Abstract |
A growing body of evidence indicates that microglia, resident innate
immune cells in the brain, play a role in host defense and tissue repair,
and function as active contributors to neuron damage in neurodegenerative
disease. BV-2 microglial cells immortalized by a v-raf/v-myc recombinant
retrovirus (J2) have been widely used as a microglial cell model, but
there are no reports about the chromosomal characteristics of this cell
line such as a gain or loss in DNA copy number. In this report we
conducted a genome-wide determination of chromosomal aberrations in BV-2
microglial cells using a high-throughput, oligonucleotide array-based
comparative genomic hybridization (oaCGH) technique. A segmentation method
was used to divide each chromosome into segments whose probe sequences
share the same relative DNA copy number on average.
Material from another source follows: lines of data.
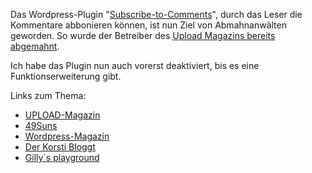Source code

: <!--
.. title: Subscribe to Comments - abgeschaltet
.. slug: 534-subscribe-to-comments-abgeschaltet
.. date: 2008-10-19 18:39:39
.. tags: Abmahnung,Wordpress,In eigener Sache
.. description: 
.. type: text
-->

Das Wordpress-Plugin "[Subscribe-to-Comments](http://txfx.net/code/wordpress/subscribe-to-comments/)", durch das Leser die Kommentare abbonieren können, ist nun Ziel von Abmahnanwälten geworden.
So wurde der Betreiber des [Upload Magazins bereits abgemahnt](http://upload-magazin.de/?p=1220).
<!-- TEASER_END -->

Ich habe das Plugin nun auch vorerst deaktiviert, bis es eine Funktionserweiterung gibt.

Links zum Thema:
	
- [UPLOAD-Magazin](http://upload-magazin.de/?p=1220)
- [49Suns](http://49suns.de/2008-10-17/umfrage-fuer-blogger-subscribe-to-comment-verwenden)
- [Wordpress-Magazin](http://www.wordpress-magazin.de/subscribe-to-comments-abgeschaltet/)
- [Der Korsti Bloggt](http://korsti.de/blog/2008-10-18/subscribe-to-comments-rechtliches-problem/)
- [Gilly´s playground](http://blog.gilly.ws/2008/10/17/subscribe-to-comments-bleibt-an)

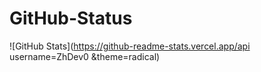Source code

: # GitHub-Status
![GitHub Stats](https://github-readme-stats.vercel.app/api username=ZhDev0 &theme=radical)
The genomic location
of each segment was determined using the mouse genome database (UCSC mm8,
NCBI Build 36). Chromosome 4 was found to have the largest gain which
located in the region of chr4 : 3377972-111570775, and chromosome 3 had
the largest loss segment missing from the region of chr3 : 3445973-
86952997. Segments possessing more DNA copies than normal by one copy
(average of log ratios in segment >0.585) were observed in chromosomes 4
and 19 while segments having less DNA copies by one copy (average of log2
ratios <-1) were detected in chromosomes 1, 2, 11 and 13.